Standardizing Code Lavender. To address this employee-identified need, Norton Healthcare systemized and standardized "Code Lavender" procedures and resources. Following a stressful event such as a workplace violence incident, employees or leaders can call a Code Lavender. This process mobilizes peers, chaplains, counselors, and other advocates to assist the employee or team that experienced the adverse event. This helped provide the peer support and reflection time employees had specifically requested.
What Was the Impact?
Norton Healthcare used its 2025 Employee Experience and Safety Survey to measure the efficacy of the training program and support resources.
Training perceptions improved significantly.
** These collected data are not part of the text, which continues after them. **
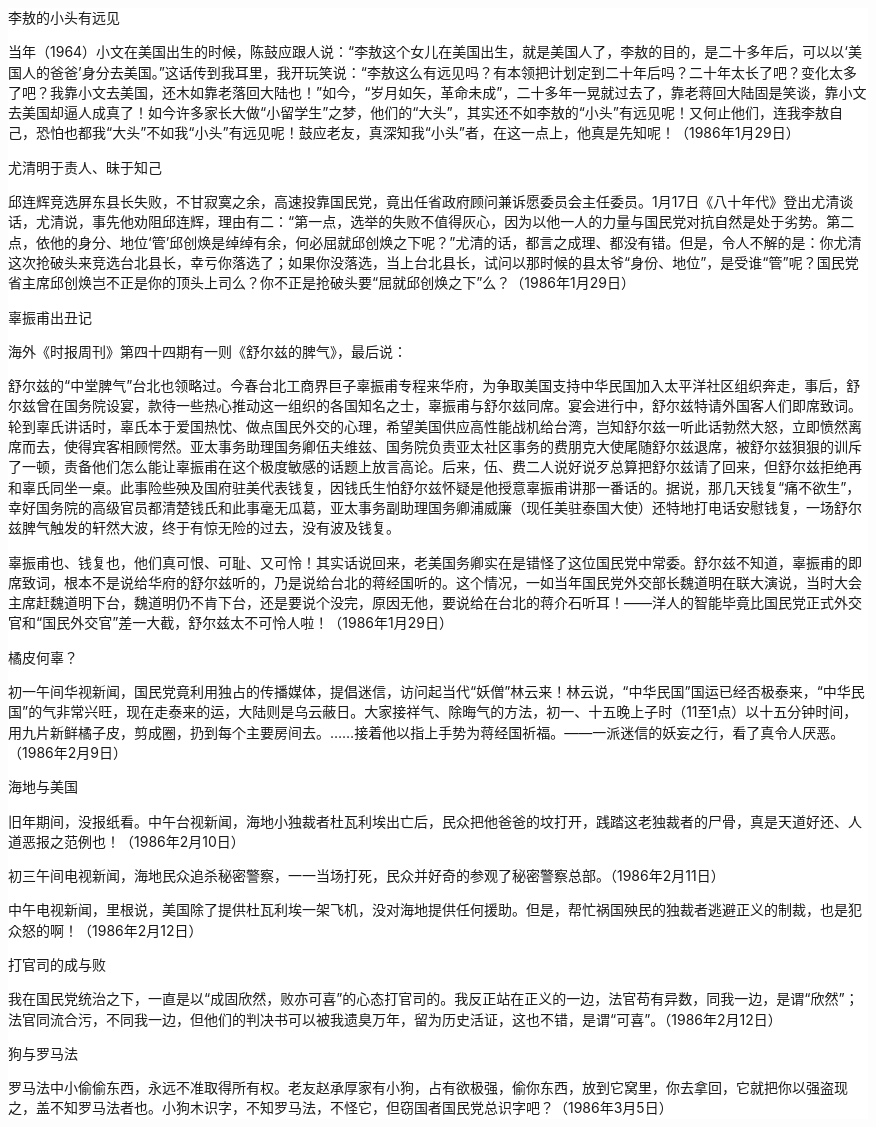

李敖的小头有远见

当年（1964）小文在美国出生的时候，陈鼓应跟人说：“李敖这个女儿在美国出生，就是美国人了，李敖的目的，是二十多年后，可以以‘美国人的爸爸’身分去美国。”这话传到我耳里，我开玩笑说：“李敖这么有远见吗？有本领把计划定到二十年后吗？二十年太长了吧？变化太多了吧？我靠小文去美国，还木如靠老落回大陆也！”如今，“岁月如矢，革命未成”，二十多年一晃就过去了，靠老蒋回大陆固是笑谈，靠小文去美国却逼人成真了！如今许多家长大做“小留学生”之梦，他们的“大头”，其实还不如李敖的“小头”有远见呢！又何止他们，连我李敖自己，恐怕也都我“大头”不如我“小头”有远见呢！鼓应老友，真深知我“小头”者，在这一点上，他真是先知呢！（1986年1月29日）



尤清明于责人、昧于知己

邱连辉竞选屏东县长失败，不甘寂寞之余，高速投靠国民党，竟出任省政府顾问兼诉愿委员会主任委员。1月17日《八十年代》登出尤清谈话，尤清说，事先他劝阻邱连辉，理由有二：“第一点，选举的失败不值得灰心，因为以他一人的力量与国民党对抗自然是处于劣势。第二点，依他的身分、地位‘管’邱创焕是绰绰有余，何必屈就邱创焕之下呢？”尤清的话，都言之成理、都没有错。但是，令人不解的是：你尤清这次抢破头来竞选台北县长，幸亏你落选了；如果你没落选，当上台北县长，试问以那时候的县太爷“身份、地位”，是受谁“管”呢？国民党省主席邱创焕岂不正是你的顶头上司么？你不正是抢破头要“屈就邱创焕之下”么？（1986年1月29日）



辜振甫出丑记

海外《时报周刊》第四十四期有一则《舒尔兹的脾气》，最后说：

舒尔兹的“中堂脾气”台北也领略过。今春台北工商界巨子辜振甫专程来华府，为争取美国支持中华民国加入太平洋社区组织奔走，事后，舒尔兹曾在国务院设宴，款待一些热心推动这一组织的各国知名之士，辜振甫与舒尔兹同席。宴会进行中，舒尔兹特请外国客人们即席致词。轮到辜氏讲话时，辜氏本于爱国热忱、做点国民外交的心理，希望美国供应高性能战机给台湾，岂知舒尔兹一听此话勃然大怒，立即愤然离席而去，使得宾客相顾愕然。亚太事务助理国务卿伍夫维兹、国务院负责亚太社区事务的费朋克大使尾随舒尔兹退席，被舒尔兹狽狠的训斥了一顿，责备他们怎么能让辜振甫在这个极度敏感的话题上放言高论。后来，伍、费二人说好说歹总算把舒尔兹请了回来，但舒尔兹拒绝再和辜氏同坐一桌。此事险些殃及国府驻美代表钱复，因钱氏生怕舒尔兹怀疑是他授意辜振甫讲那一番话的。据说，那几天钱复“痛不欲生”，幸好国务院的高级官员都清楚钱氏和此事毫无瓜葛，亚太事务副助理国务卿浦威廉（现任美驻泰国大使）还特地打电话安慰钱复，一场舒尔兹脾气触发的轩然大波，终于有惊无险的过去，没有波及钱复。

辜振甫也、钱复也，他们真可恨、可耻、又可怜！其实话说回来，老美国务卿实在是错怪了这位国民党中常委。舒尔兹不知道，辜振甫的即席致词，根本不是说给华府的舒尔兹听的，乃是说给台北的蒋经国听的。这个情况，一如当年国民党外交部长魏道明在联大演说，当时大会主席赶魏道明下台，魏道明仍不肯下台，还是要说个没完，原因无他，要说给在台北的蒋介石听耳！——洋人的智能毕竟比国民党正式外交官和“国民外交官”差一大截，舒尔兹太不可怜人啦！（1986年1月29日）



橘皮何辜？

初一午间华视新闻，国民党竟利用独占的传播媒体，提倡迷信，访问起当代“妖僧”林云来！林云说，“中华民国”国运已经否极泰来，“中华民国”的气非常兴旺，现在走泰来的运，大陆则是乌云蔽日。大家接祥气、除晦气的方法，初一、十五晚上子时（11至1点）以十五分钟时间，用九片新鲜橘子皮，剪成圈，扔到每个主要房间去。……接着他以指上手势为蒋经国祈福。——一派迷信的妖妄之行，看了真令人厌恶。（1986年2月9日）



海地与美国

旧年期间，没报纸看。中午台视新闻，海地小独裁者杜瓦利埃出亡后，民众把他爸爸的坟打开，践踏这老独裁者的尸骨，真是天道好还、人道恶报之范例也！（1986年2月10日）

初三午间电视新闻，海地民众追杀秘密警察，一一当场打死，民众并好奇的参观了秘密警察总部。（1986年2月11日）

中午电视新闻，里根说，美国除了提供杜瓦利埃一架飞机，没对海地提供任何援助。但是，帮忙祸国殃民的独裁者逃避正义的制裁，也是犯众怒的啊！（1986年2月12日）



打官司的成与败

我在国民党统治之下，一直是以“成固欣然，败亦可喜”的心态打官司的。我反正站在正义的一边，法官苟有异数，同我一边，是谓“欣然”；法官同流合污，不同我一边，但他们的判决书可以被我遗臭万年，留为历史活证，这也不错，是谓“可喜”。（1986年2月12日）



狗与罗马法

罗马法中小偷偷东西，永远不准取得所有权。老友赵承厚家有小狗，占有欲极强，偷你东西，放到它窝里，你去拿回，它就把你以强盗现之，盖不知罗马法者也。小狗木识字，不知罗马法，不怪它，但窃国者国民党总识字吧？（1986年3月5日）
The item "I feel I have received adequate training to deal with an aggressive/violent individual" improved at a statistically significant rate for inpatient team members, rising +4.4 percentage points from prior year.
Stress and burnout support perceptions improved. The Code Lavender standardization led to an improvement in the perception of stress and burnout resources, rising +3.1 percentage points.
Inpatient staff turnover decreased. Together, these strategies contributed to a steady reduction in inpatient staff turnover, which addressed the retention risk that originally motivated the initiative.
The success reflects Norton Healthcare's broader approach to integrating employee experience and safety. As Kresge has explained: "When we can connect it back to safety, quality, and patient experience, we get attention from our system partners. They more clearly see the value and impact of these programs and resources on other business outcomes affecting healthcare."
By treating workplace violence training as both a safety intervention and an employee experience priority — and by using crowdsourcing to let employees shape the solution — Norton Healthcare demonstrated that listening and action create measurable results.